People walk over the Brooklyn Bridge as the World Trade Center burns on September 11. Mr Bloomberg responded to the downturn by raising property taxes © Spencer Platt/Getty
“It always happens after every crisis. It seeds the next phase,” says Daniel Kaplan, senior partner at architecture firm FXCollaborative. WeWork, Mr Kaplan notes, was born from the unused office space left in the wake of the 2008 crisis.
Ms Kellermann agrees: “My daughter, who’s 35, says it’s going to go back to what it was in the ‘70s and ‘80s — grittier, but more risk-takers.” (She acknowledges that her daughter had not actually experienced New York in the 1970s — a time when the annual murder rate breached 2,000 and the subway was off-limits after nightfall.)
Mr Fisher now sees a rare chance to streamline an antiquated city government and improve the flow of credit to small businesses.

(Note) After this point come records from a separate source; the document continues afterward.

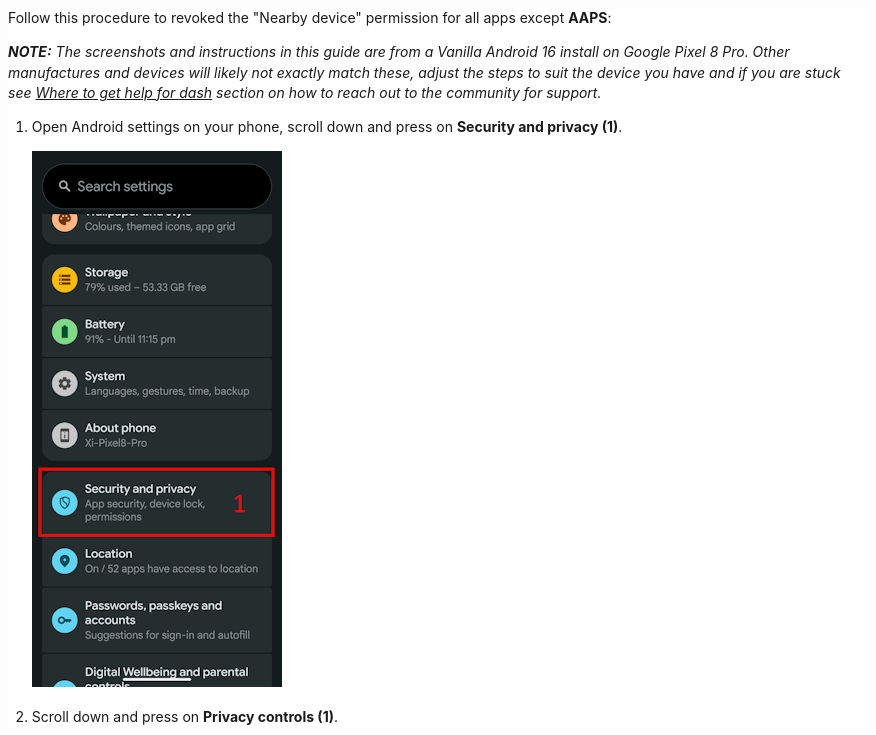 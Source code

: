 Follow this procedure to revoked the "Nearby device" permission for all apps except **AAPS**:

***NOTE:** The screenshots and instructions in this guide are from a Vanilla Android 16 install on Google Pixel 8 Pro. Other manufactures and devices will likely not exactly match these, adjust the steps to suit the device you have and if you are stuck see [Where to get help for dash](#omnipod-dash-where-to-get-help-for-dash) section on how to reach out to the community for support.*

1. Open Android settings on your phone, scroll down and press on **Security and privacy (1)**.

    ![android_settings_sec_priv](../images/android_16/android_settings_sec_priv.png)  

2. Scroll down and press on **Privacy controls (1)**.
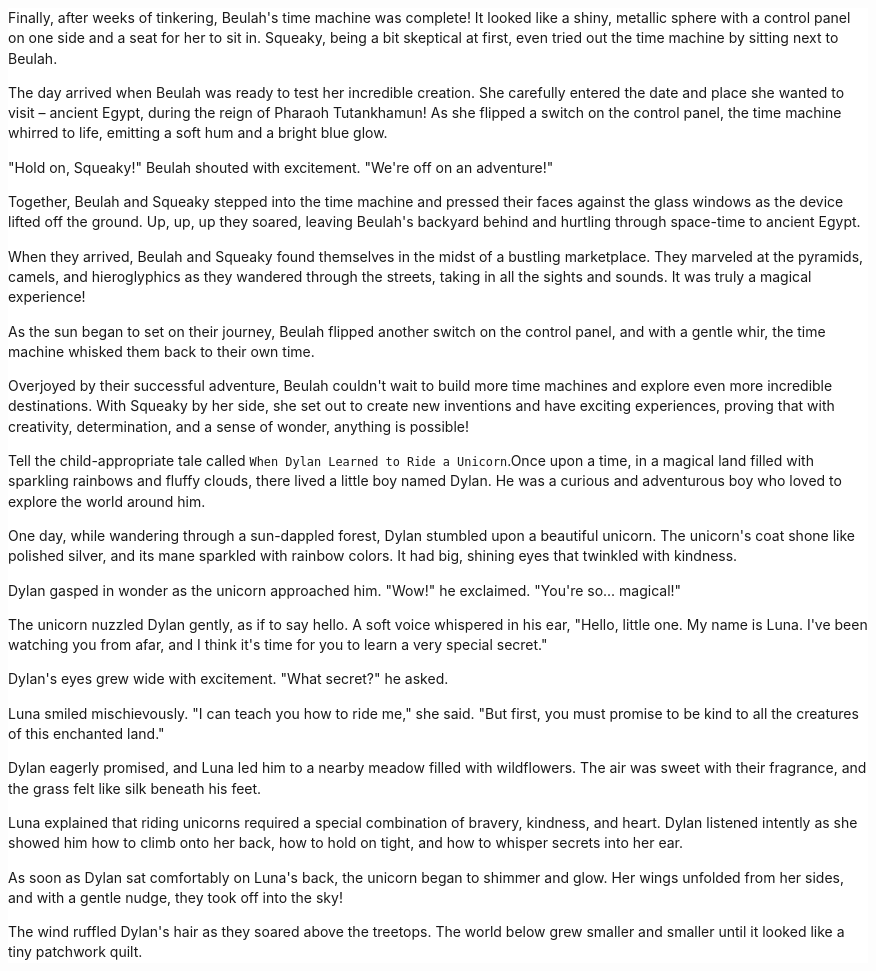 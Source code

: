 Finally, after weeks of tinkering, Beulah's time machine was complete! It looked like a shiny, metallic sphere with a control panel on one side and a seat for her to sit in. Squeaky, being a bit skeptical at first, even tried out the time machine by sitting next to Beulah.

The day arrived when Beulah was ready to test her incredible creation. She carefully entered the date and place she wanted to visit – ancient Egypt, during the reign of Pharaoh Tutankhamun! As she flipped a switch on the control panel, the time machine whirred to life, emitting a soft hum and a bright blue glow.

"Hold on, Squeaky!" Beulah shouted with excitement. "We're off on an adventure!"

Together, Beulah and Squeaky stepped into the time machine and pressed their faces against the glass windows as the device lifted off the ground. Up, up, up they soared, leaving Beulah's backyard behind and hurtling through space-time to ancient Egypt.

When they arrived, Beulah and Squeaky found themselves in the midst of a bustling marketplace. They marveled at the pyramids, camels, and hieroglyphics as they wandered through the streets, taking in all the sights and sounds. It was truly a magical experience!

As the sun began to set on their journey, Beulah flipped another switch on the control panel, and with a gentle whir, the time machine whisked them back to their own time.

Overjoyed by their successful adventure, Beulah couldn't wait to build more time machines and explore even more incredible destinations. With Squeaky by her side, she set out to create new inventions and have exciting experiences, proving that with creativity, determination, and a sense of wonder, anything is possible!<end>

Tell the child-appropriate tale called `When Dylan Learned to Ride a Unicorn`.<start>Once upon a time, in a magical land filled with sparkling rainbows and fluffy clouds, there lived a little boy named Dylan. He was a curious and adventurous boy who loved to explore the world around him.

One day, while wandering through a sun-dappled forest, Dylan stumbled upon a beautiful unicorn. The unicorn's coat shone like polished silver, and its mane sparkled with rainbow colors. It had big, shining eyes that twinkled with kindness.

Dylan gasped in wonder as the unicorn approached him. "Wow!" he exclaimed. "You're so... magical!"

The unicorn nuzzled Dylan gently, as if to say hello. A soft voice whispered in his ear, "Hello, little one. My name is Luna. I've been watching you from afar, and I think it's time for you to learn a very special secret."

Dylan's eyes grew wide with excitement. "What secret?" he asked.

Luna smiled mischievously. "I can teach you how to ride me," she said. "But first, you must promise to be kind to all the creatures of this enchanted land."

Dylan eagerly promised, and Luna led him to a nearby meadow filled with wildflowers. The air was sweet with their fragrance, and the grass felt like silk beneath his feet.

Luna explained that riding unicorns required a special combination of bravery, kindness, and heart. Dylan listened intently as she showed him how to climb onto her back, how to hold on tight, and how to whisper secrets into her ear.

As soon as Dylan sat comfortably on Luna's back, the unicorn began to shimmer and glow. Her wings unfolded from her sides, and with a gentle nudge, they took off into the sky!

The wind ruffled Dylan's hair as they soared above the treetops. The world below grew smaller and smaller until it looked like a tiny patchwork quilt.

Like other members of the business community, he would also like the city to prioritise the life sciences industry as a next source of high-paying jobs — just as the Bloomberg administration cultivated the tech sector.
Even with Amazon’s decision last year to cancel plans for a second headquarters in Queens, New York City has still managed to attract billions of dollars in investment from the online retailer, as well as Facebook and Google, that have shined and reshaped the city’s west side, including Hudson Yards.
Mr Weisbrod wants to build more affordable housing. “I think the pendulum has swung way too far against development,” he says. “Everybody says they want more affordable housing but nobody wants it in their neighbourhood.”
With coronavirus prying open the public’s eyes to the disparities between rich and poor, there may be the chance. At the same time, Mr Weisbrod and other civic leaders worry how the crisis will eventually shape the city’s politics. Will it be a constructive force that brings reform — or a divisive one that ultimately pits communities against one another?
The race next year to succeed Mr de Blasio as mayor may be one of the most consequential campaigns in the city’s modern history. Will his successor be another self-described “progressive” or a member of the executive class, in the mould of Mr Bloomberg — or something else entirely? Whoever prevails should have faith in New York’s resilience but also, as Mr Pinsky warns, not forget its darker days.
“Those were ugly times,” he says of the 1970s, when New York City’s economic base was wrecked and its population shrank by 800,000 residents. “It took us decades to crawl out of that hole. We should be very careful about not falling back in.”